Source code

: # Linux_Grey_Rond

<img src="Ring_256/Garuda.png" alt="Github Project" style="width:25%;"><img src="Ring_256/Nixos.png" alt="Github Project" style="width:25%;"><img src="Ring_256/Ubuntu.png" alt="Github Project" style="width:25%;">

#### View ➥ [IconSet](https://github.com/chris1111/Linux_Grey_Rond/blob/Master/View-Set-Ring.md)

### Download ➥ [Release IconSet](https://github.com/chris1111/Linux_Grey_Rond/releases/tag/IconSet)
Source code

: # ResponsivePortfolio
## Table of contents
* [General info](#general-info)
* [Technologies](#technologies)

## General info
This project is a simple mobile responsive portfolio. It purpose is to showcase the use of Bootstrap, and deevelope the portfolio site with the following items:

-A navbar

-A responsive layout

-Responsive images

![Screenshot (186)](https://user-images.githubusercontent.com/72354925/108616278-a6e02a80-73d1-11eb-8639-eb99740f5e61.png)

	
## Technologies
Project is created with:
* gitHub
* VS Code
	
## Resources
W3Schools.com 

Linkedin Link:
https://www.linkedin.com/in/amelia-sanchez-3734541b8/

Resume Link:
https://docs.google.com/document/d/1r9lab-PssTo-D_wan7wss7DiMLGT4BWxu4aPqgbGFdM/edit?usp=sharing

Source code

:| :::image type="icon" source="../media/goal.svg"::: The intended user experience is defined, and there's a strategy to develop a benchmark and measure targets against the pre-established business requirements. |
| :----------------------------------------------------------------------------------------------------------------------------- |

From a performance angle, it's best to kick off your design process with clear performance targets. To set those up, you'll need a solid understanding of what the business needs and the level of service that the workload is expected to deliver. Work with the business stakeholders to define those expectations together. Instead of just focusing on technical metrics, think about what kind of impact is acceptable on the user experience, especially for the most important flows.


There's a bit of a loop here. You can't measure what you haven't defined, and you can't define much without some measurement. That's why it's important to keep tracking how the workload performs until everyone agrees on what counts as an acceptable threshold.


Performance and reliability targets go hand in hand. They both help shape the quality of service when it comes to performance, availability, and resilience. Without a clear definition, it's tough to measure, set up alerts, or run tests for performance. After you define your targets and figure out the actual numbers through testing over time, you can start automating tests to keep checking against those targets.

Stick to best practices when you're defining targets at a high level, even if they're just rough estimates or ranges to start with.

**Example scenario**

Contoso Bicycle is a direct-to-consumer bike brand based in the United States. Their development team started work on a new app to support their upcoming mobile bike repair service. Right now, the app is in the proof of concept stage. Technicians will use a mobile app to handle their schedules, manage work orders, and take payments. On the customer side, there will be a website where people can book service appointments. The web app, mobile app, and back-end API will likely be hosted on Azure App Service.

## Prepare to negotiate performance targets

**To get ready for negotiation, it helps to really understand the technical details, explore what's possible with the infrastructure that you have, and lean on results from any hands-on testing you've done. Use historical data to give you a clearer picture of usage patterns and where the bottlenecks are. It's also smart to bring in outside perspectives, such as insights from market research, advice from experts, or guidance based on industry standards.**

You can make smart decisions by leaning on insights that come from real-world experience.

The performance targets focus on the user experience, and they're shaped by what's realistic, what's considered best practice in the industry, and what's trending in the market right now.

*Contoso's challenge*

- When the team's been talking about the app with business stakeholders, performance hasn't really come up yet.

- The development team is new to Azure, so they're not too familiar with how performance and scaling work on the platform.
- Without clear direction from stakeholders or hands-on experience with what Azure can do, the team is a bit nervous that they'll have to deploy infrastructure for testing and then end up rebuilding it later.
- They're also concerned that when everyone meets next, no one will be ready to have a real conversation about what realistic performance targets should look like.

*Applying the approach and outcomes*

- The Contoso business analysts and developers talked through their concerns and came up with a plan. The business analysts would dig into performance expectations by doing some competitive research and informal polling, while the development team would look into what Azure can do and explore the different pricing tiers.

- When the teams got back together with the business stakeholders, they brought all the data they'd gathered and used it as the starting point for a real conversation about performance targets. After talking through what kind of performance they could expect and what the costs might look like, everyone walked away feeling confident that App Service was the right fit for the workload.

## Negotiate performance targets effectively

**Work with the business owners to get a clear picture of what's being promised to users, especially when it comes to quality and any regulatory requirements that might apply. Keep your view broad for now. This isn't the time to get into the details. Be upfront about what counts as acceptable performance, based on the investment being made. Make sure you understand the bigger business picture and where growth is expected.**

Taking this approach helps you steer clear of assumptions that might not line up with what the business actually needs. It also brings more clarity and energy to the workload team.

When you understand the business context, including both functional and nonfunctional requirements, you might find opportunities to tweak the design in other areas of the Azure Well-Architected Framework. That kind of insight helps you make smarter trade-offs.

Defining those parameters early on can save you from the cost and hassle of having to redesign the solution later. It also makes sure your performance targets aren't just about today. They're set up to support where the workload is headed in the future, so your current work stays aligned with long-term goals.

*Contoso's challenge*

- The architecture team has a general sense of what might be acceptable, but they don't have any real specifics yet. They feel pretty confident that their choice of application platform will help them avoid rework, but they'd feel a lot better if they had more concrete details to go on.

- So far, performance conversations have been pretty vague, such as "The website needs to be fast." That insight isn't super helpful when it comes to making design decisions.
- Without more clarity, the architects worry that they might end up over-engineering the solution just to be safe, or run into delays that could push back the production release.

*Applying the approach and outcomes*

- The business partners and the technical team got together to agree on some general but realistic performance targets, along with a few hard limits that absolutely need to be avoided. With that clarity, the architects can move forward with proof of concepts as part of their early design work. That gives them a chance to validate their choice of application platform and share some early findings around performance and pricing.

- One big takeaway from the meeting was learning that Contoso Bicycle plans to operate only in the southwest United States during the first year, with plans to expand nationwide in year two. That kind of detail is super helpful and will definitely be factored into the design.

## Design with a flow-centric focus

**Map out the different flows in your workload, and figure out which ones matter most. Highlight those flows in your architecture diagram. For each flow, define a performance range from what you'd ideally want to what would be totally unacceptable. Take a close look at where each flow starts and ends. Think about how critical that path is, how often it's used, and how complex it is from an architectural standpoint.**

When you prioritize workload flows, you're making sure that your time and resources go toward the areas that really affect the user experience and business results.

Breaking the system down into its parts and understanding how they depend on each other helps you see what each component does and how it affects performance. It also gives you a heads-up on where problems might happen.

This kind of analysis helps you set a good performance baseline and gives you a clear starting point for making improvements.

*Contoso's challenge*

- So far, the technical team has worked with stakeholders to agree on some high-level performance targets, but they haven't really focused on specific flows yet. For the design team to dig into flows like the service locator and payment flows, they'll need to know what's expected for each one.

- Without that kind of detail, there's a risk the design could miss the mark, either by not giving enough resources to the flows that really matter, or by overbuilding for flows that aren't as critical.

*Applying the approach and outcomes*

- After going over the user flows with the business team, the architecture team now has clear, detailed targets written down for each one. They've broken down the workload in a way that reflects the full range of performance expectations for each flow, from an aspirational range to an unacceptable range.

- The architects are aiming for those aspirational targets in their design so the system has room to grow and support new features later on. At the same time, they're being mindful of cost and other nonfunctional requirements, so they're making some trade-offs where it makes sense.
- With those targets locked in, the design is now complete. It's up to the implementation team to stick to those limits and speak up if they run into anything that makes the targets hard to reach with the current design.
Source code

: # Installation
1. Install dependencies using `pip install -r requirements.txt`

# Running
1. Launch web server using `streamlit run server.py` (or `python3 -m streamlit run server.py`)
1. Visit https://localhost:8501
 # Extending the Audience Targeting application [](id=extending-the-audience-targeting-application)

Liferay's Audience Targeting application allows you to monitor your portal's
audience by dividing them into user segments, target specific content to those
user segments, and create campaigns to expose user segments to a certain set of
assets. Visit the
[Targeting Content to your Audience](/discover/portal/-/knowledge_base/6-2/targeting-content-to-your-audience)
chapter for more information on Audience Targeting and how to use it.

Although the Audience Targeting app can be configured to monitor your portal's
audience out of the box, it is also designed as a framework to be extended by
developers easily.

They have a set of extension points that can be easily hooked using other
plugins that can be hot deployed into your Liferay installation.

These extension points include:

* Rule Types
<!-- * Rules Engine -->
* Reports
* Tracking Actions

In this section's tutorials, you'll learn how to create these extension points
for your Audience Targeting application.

Exercise details:
Using the entries above, give again exactly the lines from the line holding "This kind of" through the line holding "- The architects". Include both end lines and nothing else.

Written response:
This kind of analysis helps you set a good performance baseline and gives you a clear starting point for making improvements.

*Contoso's challenge*

- So far, the technical team has worked with stakeholders to agree on some high-level performance targets, but they haven't really focused on specific flows yet. For the design team to dig into flows like the service locator and payment flows, they'll need to know what's expected for each one.

- Without that kind of detail, there's a risk the design could miss the mark, either by not giving enough resources to the flows that really matter, or by overbuilding for flows that aren't as critical.

*Applying the approach and outcomes*

- After going over the user flows with the business team, the architecture team now has clear, detailed targets written down for each one. They've broken down the workload in a way that reflects the full range of performance expectations for each flow, from an aspirational range to an unacceptable range.

- The architects are aiming for those aspirational targets in their design so the system has room to grow and support new features later on. At the same time, they're being mindful of cost and other nonfunctional requirements, so they're making some trade-offs where it makes sense.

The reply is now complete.